= PROBLEM TO SOLVE =
Look through the data below, tally the lines where "регистре" occurs, and write the total alone.

====

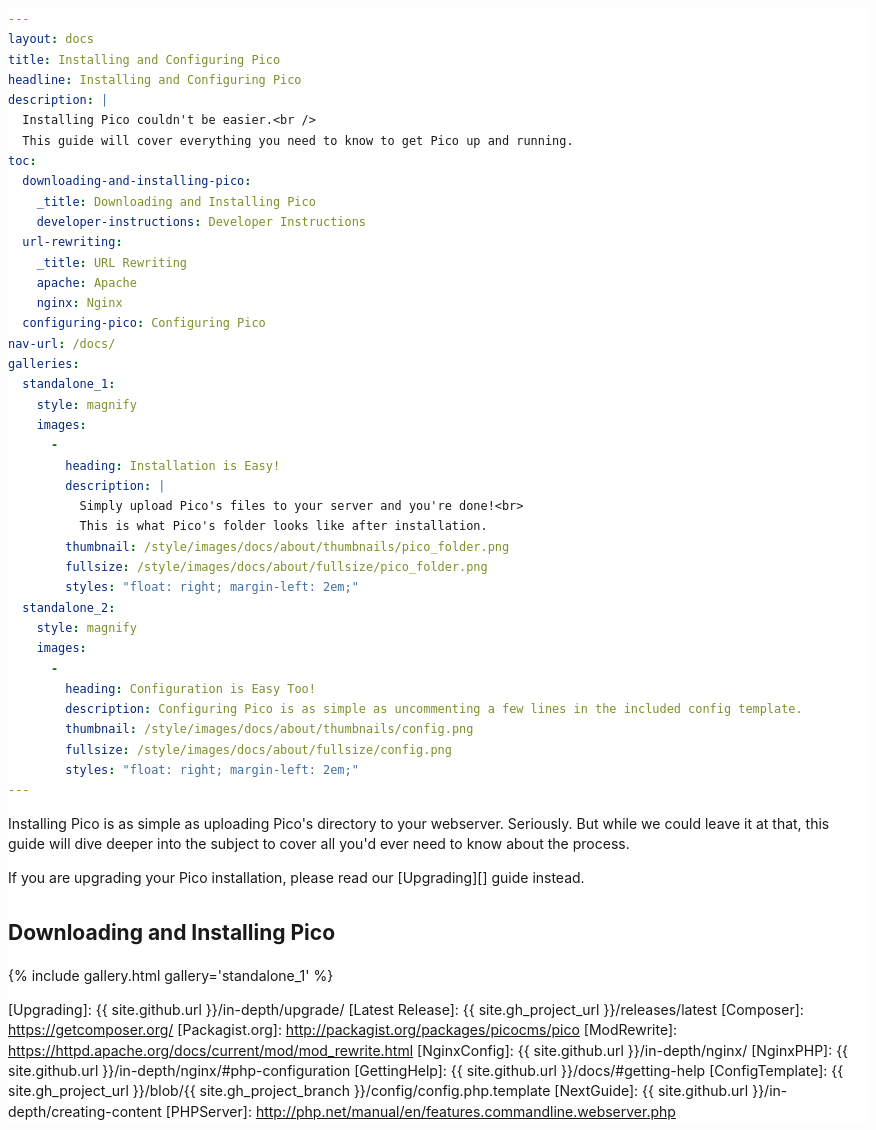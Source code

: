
 ```yaml
---
layout: docs
title: Installing and Configuring Pico
headline: Installing and Configuring Pico
description: |
  Installing Pico couldn't be easier.<br />
  This guide will cover everything you need to know to get Pico up and running.
toc:
  downloading-and-installing-pico:
    _title: Downloading and Installing Pico
    developer-instructions: Developer Instructions
  url-rewriting:
    _title: URL Rewriting
    apache: Apache
    nginx: Nginx
  configuring-pico: Configuring Pico
nav-url: /docs/
galleries:
  standalone_1:
    style: magnify
    images:
      -
        heading: Installation is Easy!
        description: |
          Simply upload Pico's files to your server and you're done!<br>
          This is what Pico's folder looks like after installation.
        thumbnail: /style/images/docs/about/thumbnails/pico_folder.png
        fullsize: /style/images/docs/about/fullsize/pico_folder.png
        styles: "float: right; margin-left: 2em;"
  standalone_2:
    style: magnify
    images:
      -
        heading: Configuration is Easy Too!
        description: Configuring Pico is as simple as uncommenting a few lines in the included config template.
        thumbnail: /style/images/docs/about/thumbnails/config.png
        fullsize: /style/images/docs/about/fullsize/config.png
        styles: "float: right; margin-left: 2em;"
---
```


Installing Pico is as simple as uploading Pico's directory to your webserver.  Seriously.  But while we could leave it at that, this guide will dive deeper into the subject to cover all you'd ever need to know about the process.

If you are upgrading your Pico installation, please read our [Upgrading][] guide instead.

## Downloading and Installing Pico

{% include gallery.html gallery='standalone_1' %}


[Upgrading]: {{ site.github.url }}/in-depth/upgrade/
[Latest Release]: {{ site.gh_project_url }}/releases/latest
[Composer]: https://getcomposer.org/
[Packagist.org]: http://packagist.org/packages/picocms/pico
[ModRewrite]: https://httpd.apache.org/docs/current/mod/mod_rewrite.html
[NginxConfig]: {{ site.github.url }}/in-depth/nginx/
[NginxPHP]: {{ site.github.url }}/in-depth/nginx/#php-configuration
[GettingHelp]: {{ site.github.url }}/docs/#getting-help
[ConfigTemplate]: {{ site.gh_project_url }}/blob/{{ site.gh_project_branch }}/config/config.php.template
[NextGuide]: {{ site.github.url }}/in-depth/creating-content
[PHPServer]: http://php.net/manual/en/features.commandline.webserver.php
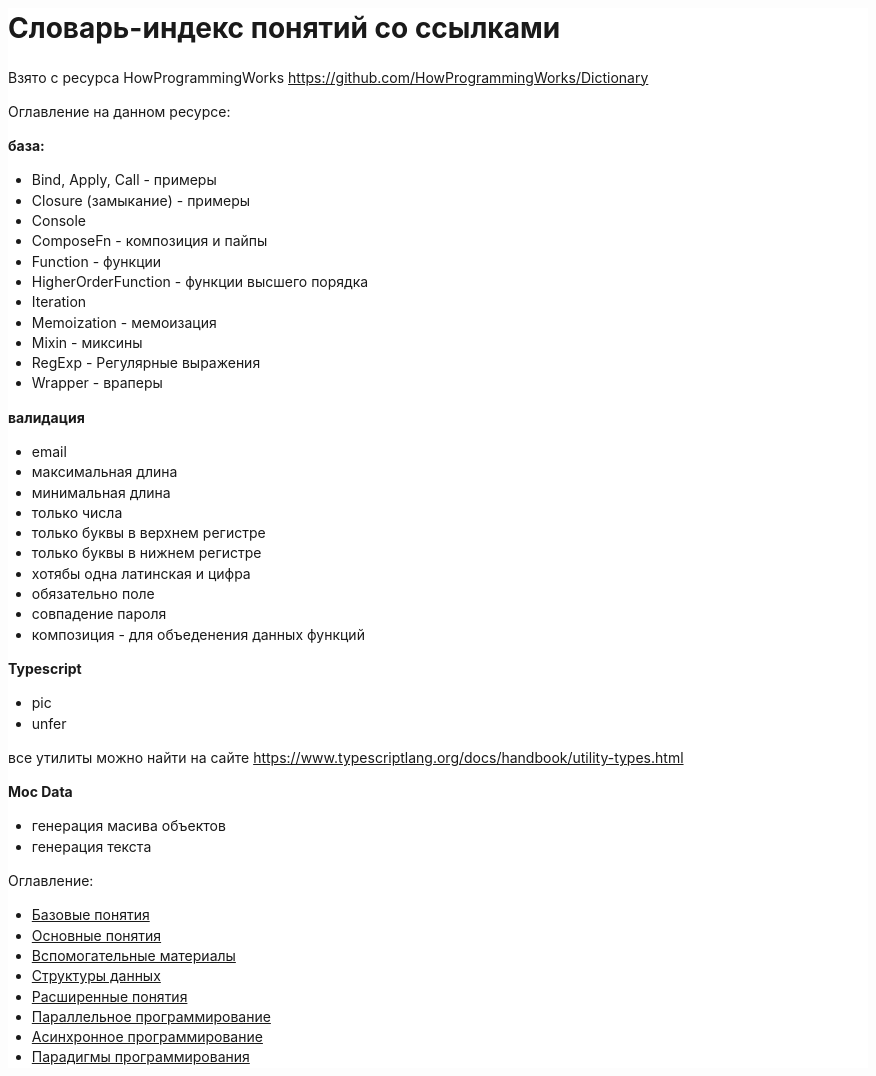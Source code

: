 # Словарь-индекс понятий со ссылками 

Взято с ресурса HowProgrammingWorks https://github.com/HowProgrammingWorks/Dictionary

Оглавление на данном ресурсе:

**база:**

- Bind, Apply, Call - примеры
- Closure (замыкание) - примеры
- Console
- ComposeFn - композиция и пайпы
- Function - функции
- HigherOrderFunction - функции высшего порядка
- Iteration 
- Memoization - мемоизация
- Mixin - миксины
- RegExp - Регулярные выражения
- Wrapper - враперы

**валидация**

- email
- максимальная длина
- минимальная длина
- только числа
- только буквы в верхнем регистре
- только буквы в нижнем регистре
- хотябы одна латинская и цифра
- обязательно поле
- совпадение пароля
- композиция - для объеденения данных функций

**Typescript**

- pic
- unfer

все утилиты можно найти на сайте https://www.typescriptlang.org/docs/handbook/utility-types.html

**Moc Data**

- генерация масива объектов
- генерация текста


Оглавление:
- [Базовые понятия](https://github.com/HowProgrammingWorks/Dictionary#Базовые-понятия)
- [Основные понятия](https://github.com/HowProgrammingWorks/Dictionary#Основные-понятия)
- [Вспомогательные материалы](https://github.com/HowProgrammingWorks/Dictionary#Вспомогательные-материалы)
- [Структуры данных](https://github.com/HowProgrammingWorks/Dictionary#Структуры-данных)
- [Расширенные понятия](https://github.com/HowProgrammingWorks/Dictionary#Расширенные-понятия)
- [Параллельное программирование](https://github.com/HowProgrammingWorks/Dictionary#Параллельное-программирование)
- [Асинхронное программирование](https://github.com/HowProgrammingWorks/Dictionary#Асинхронное-программирование)
- [Парадигмы программирования](https://github.com/HowProgrammingWorks/Dictionary#Парадигмы-программирования)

====

= OUTPUT =
2